My Polio Story
By Betty Herron Gleaton
I was recently asked if I had been in an accident by a twenty-something who was referring to my crutches and leg brace. I told him “No,” that I’d had polio and he asked “What’s that? I’ve never heard of it.” My first instinct was to let him know he hadn’t heard of it because he’d probably been vaccinated for it when he was a child but instead I just told him it was the last pandemic- not the Spanish Flu as many people think.
He looked at me blankly and then asked if that was why I had the crutches. I said yes and told him polio caused paralysis. “Huh”, I’m sorry,” he responded. At that moment I was so glad Mark Dodge at Golden’s History Museum contacted me and asked me to write about my life, having survived polio which killed many thousands of people and left so many others with life-long disabilities.
I believe it’s important to have historical reference when going through times like these. During the polio pandemic public swimming pools were closed, airline travel was prohibited to those who had contracted the disease, and families had to stay inside their homes if they had someone afflicted with it. Sound familiar?

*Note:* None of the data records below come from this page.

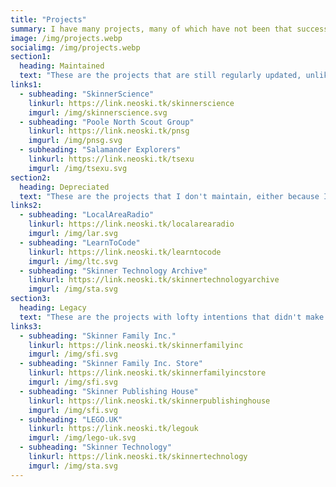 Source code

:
 ```yaml
---
title: "Projects"
summary: I have many projects, many of which have not been that successful...
image: /img/projects.webp
socialimg: /img/projects.webp
section1:
  heading: Maintained
  text: "These are the projects that are still regularly updated, unlike others..."
links1:
  - subheading: "SkinnerScience"
    linkurl: https://link.neoski.tk/skinnerscience
    imgurl: /img/skinnerscience.svg
  - subheading: "Poole North Scout Group"
    linkurl: https://link.neoski.tk/pnsg
    imgurl: /img/pnsg.svg
  - subheading: "Salamander Explorers"
    linkurl: https://link.neoski.tk/tsexu
    imgurl: /img/tsexu.svg
section2:
  heading: Depreciated
  text: "These are the projects that I don't maintain, either because I've given up or, yeah, I've given up..."
links2:
  - subheading: "LocalAreaRadio"
    linkurl: https://link.neoski.tk/localarearadio
    imgurl: /img/lar.svg
  - subheading: "LearnToCode"
    linkurl: https://link.neoski.tk/learntocode
    imgurl: /img/ltc.svg
  - subheading: "Skinner Technology Archive"
    linkurl: https://link.neoski.tk/skinnertechnologyarchive
    imgurl: /img/sta.svg
section3:
  heading: Legacy
  text: "These are the projects with lofty intentions that didn't make it through the bumpy alpha process. Some of them were intended as businesses offering services, which are of course unavailable. Overall, these are market flops and diabolical messes by the looks of it."
links3:
  - subheading: "Skinner Family Inc."
    linkurl: https://link.neoski.tk/skinnerfamilyinc
    imgurl: /img/sfi.svg
  - subheading: "Skinner Family Inc. Store"
    linkurl: https://link.neoski.tk/skinnerfamilyincstore
    imgurl: /img/sfi.svg
  - subheading: "Skinner Publishing House"
    linkurl: https://link.neoski.tk/skinnerpublishinghouse
    imgurl: /img/sfi.svg
  - subheading: "LEGO.UK"
    linkurl: https://link.neoski.tk/legouk
    imgurl: /img/lego-uk.svg
  - subheading: "Skinner Technology"
    linkurl: https://link.neoski.tk/skinnertechnology
    imgurl: /img/sta.svg
---
```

My story is not unique in that any story of disease or disability involves the whole family as well as the community at large. Parents having to take time away from siblings to care for the sick child, the financial strains, the ups and downs of treatment and the emotional toll illness takes on everyone.
For me, however, my story feels special because my parents, Don and Dorothy Herron, made living with polio, the treatments, corrective surgeries and the extended times in the hospital, bearable because of their unending love and support. My grandparents, Chuck and Mabel Herron (Chuck’s Market on Washington Ave.) and Bert and Jessie Thomas, my uncle Ken Herron, who also contracted polio while helping care for us, all played a big part in my dealing with everything that comes with illness and disability.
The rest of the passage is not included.